Crucially, the human still supplies the proximate objective, be it ‘adjust white balance’; ‘attack the enemy stronghold’; ‘check Facebook’. All of these goals, however, are in the service of ultimate goals: ‘make this picture beautiful’; ‘win this game’; ‘make me loved’. What we now tend to think of as ‘automation’, the smart automation that Tesla, Uber and Google are pursuing with such zeal, has the aim of letting us take yet another step back, and place our proximate goals in the hands of self-informing algorithms.

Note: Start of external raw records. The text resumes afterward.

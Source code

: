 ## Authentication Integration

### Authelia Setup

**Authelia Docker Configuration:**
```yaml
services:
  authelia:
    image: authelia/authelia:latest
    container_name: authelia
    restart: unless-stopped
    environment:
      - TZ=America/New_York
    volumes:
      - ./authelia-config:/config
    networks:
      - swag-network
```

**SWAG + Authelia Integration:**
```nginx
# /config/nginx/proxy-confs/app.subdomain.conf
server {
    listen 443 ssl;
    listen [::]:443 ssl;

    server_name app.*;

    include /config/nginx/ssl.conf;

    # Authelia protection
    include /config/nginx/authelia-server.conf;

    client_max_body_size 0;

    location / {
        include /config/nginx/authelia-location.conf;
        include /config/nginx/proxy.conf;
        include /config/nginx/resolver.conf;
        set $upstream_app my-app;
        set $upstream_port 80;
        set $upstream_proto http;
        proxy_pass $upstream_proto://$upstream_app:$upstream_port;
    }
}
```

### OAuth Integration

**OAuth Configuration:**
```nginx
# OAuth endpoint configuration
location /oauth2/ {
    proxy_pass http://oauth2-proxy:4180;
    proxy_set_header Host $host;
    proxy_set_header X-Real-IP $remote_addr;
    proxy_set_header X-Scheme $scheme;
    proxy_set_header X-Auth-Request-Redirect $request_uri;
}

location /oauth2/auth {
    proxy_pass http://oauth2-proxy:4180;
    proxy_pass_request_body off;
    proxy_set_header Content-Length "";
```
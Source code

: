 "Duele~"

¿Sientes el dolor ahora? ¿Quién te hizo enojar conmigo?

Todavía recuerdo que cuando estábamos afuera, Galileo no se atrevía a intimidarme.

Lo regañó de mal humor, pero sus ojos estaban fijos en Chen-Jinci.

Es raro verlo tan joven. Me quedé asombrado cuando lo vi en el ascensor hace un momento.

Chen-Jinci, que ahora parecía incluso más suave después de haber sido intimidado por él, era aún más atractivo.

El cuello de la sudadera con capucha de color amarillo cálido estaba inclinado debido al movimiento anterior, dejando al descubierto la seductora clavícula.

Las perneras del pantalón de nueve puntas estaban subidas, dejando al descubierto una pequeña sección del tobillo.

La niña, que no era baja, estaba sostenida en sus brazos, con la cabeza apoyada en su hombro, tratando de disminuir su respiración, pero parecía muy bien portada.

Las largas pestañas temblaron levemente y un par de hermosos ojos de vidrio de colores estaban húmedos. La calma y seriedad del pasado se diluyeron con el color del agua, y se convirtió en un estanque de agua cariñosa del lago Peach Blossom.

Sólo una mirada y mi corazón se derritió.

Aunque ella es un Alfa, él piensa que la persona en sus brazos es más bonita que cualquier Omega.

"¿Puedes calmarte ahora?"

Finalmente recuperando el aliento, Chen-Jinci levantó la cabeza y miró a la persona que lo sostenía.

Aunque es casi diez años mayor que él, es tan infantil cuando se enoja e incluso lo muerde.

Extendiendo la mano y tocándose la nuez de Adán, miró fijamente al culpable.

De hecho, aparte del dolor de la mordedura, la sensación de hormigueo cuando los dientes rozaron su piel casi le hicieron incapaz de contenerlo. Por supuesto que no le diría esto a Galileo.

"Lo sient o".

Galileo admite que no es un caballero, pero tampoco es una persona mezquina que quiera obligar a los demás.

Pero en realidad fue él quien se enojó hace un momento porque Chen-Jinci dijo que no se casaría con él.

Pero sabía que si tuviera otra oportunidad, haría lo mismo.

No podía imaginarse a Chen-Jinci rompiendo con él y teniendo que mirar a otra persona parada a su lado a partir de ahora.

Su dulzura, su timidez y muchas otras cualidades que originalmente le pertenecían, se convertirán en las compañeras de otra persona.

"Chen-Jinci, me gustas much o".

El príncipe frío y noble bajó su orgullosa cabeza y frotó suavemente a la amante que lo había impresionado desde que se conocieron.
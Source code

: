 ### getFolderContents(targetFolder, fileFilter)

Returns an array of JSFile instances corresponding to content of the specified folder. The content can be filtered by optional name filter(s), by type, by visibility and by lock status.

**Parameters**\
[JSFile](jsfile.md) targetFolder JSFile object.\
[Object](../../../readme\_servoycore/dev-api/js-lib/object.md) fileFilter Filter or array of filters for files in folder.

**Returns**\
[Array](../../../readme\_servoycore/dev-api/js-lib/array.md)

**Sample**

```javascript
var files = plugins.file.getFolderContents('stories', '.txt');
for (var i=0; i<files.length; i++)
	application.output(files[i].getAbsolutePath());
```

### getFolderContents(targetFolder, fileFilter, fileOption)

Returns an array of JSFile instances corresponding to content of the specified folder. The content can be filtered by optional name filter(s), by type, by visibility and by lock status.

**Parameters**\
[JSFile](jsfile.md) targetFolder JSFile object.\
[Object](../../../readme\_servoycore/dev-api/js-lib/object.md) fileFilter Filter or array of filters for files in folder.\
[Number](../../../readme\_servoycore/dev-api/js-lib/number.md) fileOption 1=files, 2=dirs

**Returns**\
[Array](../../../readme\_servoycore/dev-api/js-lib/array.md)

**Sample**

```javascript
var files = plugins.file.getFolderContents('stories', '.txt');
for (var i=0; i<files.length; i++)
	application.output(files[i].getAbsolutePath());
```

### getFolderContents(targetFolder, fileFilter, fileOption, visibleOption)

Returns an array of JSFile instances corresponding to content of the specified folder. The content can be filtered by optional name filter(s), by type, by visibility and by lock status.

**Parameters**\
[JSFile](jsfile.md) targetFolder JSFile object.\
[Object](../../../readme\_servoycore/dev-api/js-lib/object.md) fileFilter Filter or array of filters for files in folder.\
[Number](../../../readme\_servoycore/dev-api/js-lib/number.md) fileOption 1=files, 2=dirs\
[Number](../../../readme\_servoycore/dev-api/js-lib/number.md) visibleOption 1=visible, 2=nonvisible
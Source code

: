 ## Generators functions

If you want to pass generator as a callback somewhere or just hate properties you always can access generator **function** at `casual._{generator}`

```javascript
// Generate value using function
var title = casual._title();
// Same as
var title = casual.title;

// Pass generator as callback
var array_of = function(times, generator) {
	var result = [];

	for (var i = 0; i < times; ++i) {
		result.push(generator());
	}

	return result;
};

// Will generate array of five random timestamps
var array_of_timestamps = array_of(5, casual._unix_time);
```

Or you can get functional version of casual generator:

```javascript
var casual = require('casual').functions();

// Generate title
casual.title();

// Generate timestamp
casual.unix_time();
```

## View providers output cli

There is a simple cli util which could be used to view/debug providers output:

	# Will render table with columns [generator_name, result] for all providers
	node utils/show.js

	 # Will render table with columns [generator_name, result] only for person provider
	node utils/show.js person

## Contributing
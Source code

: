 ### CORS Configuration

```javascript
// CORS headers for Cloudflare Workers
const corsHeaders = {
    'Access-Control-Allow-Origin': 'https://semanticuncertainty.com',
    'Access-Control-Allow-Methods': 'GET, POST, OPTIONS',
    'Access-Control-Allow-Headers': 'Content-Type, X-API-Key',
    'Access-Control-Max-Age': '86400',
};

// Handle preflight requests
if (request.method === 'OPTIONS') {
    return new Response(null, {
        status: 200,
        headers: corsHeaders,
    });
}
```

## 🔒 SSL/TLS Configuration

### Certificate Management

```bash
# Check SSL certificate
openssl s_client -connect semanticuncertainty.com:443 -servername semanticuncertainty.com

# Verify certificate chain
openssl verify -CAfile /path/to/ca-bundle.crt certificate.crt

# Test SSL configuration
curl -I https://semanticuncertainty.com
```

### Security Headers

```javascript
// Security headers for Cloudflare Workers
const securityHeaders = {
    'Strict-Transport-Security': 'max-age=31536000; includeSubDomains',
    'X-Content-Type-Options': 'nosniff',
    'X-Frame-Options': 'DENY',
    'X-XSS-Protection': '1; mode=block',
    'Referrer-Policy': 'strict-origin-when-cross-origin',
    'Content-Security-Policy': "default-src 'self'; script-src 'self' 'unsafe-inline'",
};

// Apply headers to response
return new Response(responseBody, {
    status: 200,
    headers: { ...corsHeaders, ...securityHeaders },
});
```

‘Each generation is lazier’ is a misguided slur: it ignores the human drive towards exporting effortful tasks
As we stand on the precipice of a revolution in AI, many are bracing for a huge upheaval in our economic and political systems as this new form of automation redefines what it means to work. Given a high-level command – as simple as asking a barista-bot to make a cortado or as complex as directing an investment algorithm to maximise profits while divesting of fossil fuels – intelligent algorithms can gather data and figure out the proximate goals needed to achieve their directive. We are right to expect this to dramatically change the way that our economies and societies work. But so did writing, so did money, so did the Industrial Revolution.
It’s common to hear the claim that technology is making each generation lazier than the last. Yet this slur is misguided because it ignores the profoundly human drive towards exporting effortful tasks. One can imagine that, when writing was introduced, the new-fangled scribbling was probably denigrated by traditional storytellers, who saw it as a pale imitation of oral transmission, and lacking in the good, honest work of memorisation.
The goal of automation and exportation is not shiftless inaction, but complexity. As a species, we have built cities and crafted stories, developed cultures and formulated laws, probed the recesses of science, and are attempting to explore the stars. This is not because our brain itself is uniquely superior – its evolutionary and functional similarity to other intelligent species is striking – but because our unique trait is to supplement our bodies and brains with layer upon layer of external assistance. We have a depth, breadth and permanence of mental and physical capability that no other animal approaches. Humans are unique because we are complex, and we are complex because we are the beast that automates.